----- Given data

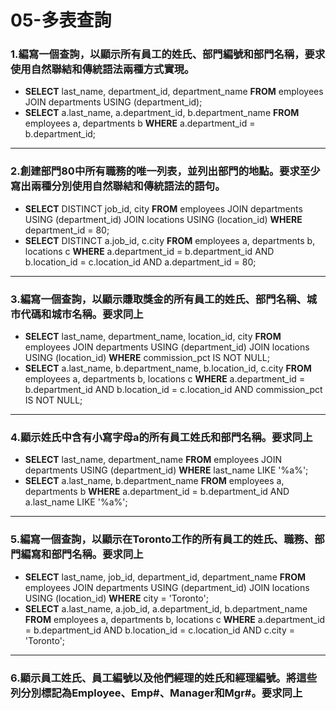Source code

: # 05-多表查詢
### 1.編寫一個查詢，以顯示所有員工的姓氏、部門編號和部門名稱，要求使用自然聯結和傳統語法兩種方式實現。
- **SELECT** last_name, department_id, department_name **FROM** employees JOIN departments USING (department_id);
- **SELECT** a.last_name, a.department_id, b.department_name **FROM** employees a, departments b **WHERE** a.department_id = b.department_id;
---
### 2.創建部門80中所有職務的唯一列表，並列出部門的地點。要求至少寫出兩種分別使用自然聯結和傳統語法的語句。
- **SELECT** DISTINCT job_id, city **FROM** employees JOIN departments USING (department_id) JOIN locations USING (location_id) **WHERE** department_id = 80;
- **SELECT** DISTINCT a.job_id, c.city **FROM** employees a, departments b, locations c **WHERE** a.department_id = b.department_id AND b.location_id = c.location_id AND a.department_id = 80;
---
### 3.編寫一個查詢，以顯示賺取獎金的所有員工的姓氏、部門名稱、城市代碼和城市名稱。要求同上
- **SELECT** last_name, department_name, location_id, city **FROM** employees JOIN departments USING (department_id) JOIN locations USING (location_id) **WHERE** commission_pct IS NOT NULL;
- **SELECT** a.last_name, b.department_name, b.location_id, c.city **FROM** employees a, departments b, locations c **WHERE** a.department_id = b.department_id AND b.location_id = c.location_id AND commission_pct IS NOT NULL;
---
### 4.顯示姓氏中含有小寫字母a的所有員工姓氏和部門名稱。要求同上
- **SELECT** last_name, department_name **FROM** employees JOIN departments USING (department_id) **WHERE** last_name LIKE '%a%';
- **SELECT** a.last_name, b.department_name **FROM** employees a, departments b **WHERE** a.department_id = b.department_id AND a.last_name LIKE '%a%';
---
### 5.編寫一個查詢，以顯示在Toronto工作的所有員工的姓氏、職務、部門編寫和部門名稱。要求同上
- **SELECT** last_name, job_id, department_id, department_name **FROM** employees JOIN departments USING (department_id) JOIN locations USING (location_id) **WHERE** city = 'Toronto';
- **SELECT** a.last_name, a.job_id, a.department_id, b.department_name **FROM** employees a, departments b, locations c **WHERE** a.department_id = b.department_id AND b.location_id = c.location_id AND c.city = 'Toronto';
---
### 6.顯示員工姓氏、員工編號以及他們經理的姓氏和經理編號。將這些列分別標記為Employee、Emp#、Manager和Mgr#。要求同上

----------

▶ Brief
Would you please copy every line from the listing above that contains the word "NULL"?

▶ Exercise output
- **SELECT** last_name, department_name, location_id, city **FROM** employees JOIN departments USING (department_id) JOIN locations USING (location_id) **WHERE** commission_pct IS NOT NULL;
- **SELECT** a.last_name, b.department_name, b.location_id, c.city **FROM** employees a, departments b, locations c **WHERE** a.department_id = b.department_id AND b.location_id = c.location_id AND commission_pct IS NOT NULL;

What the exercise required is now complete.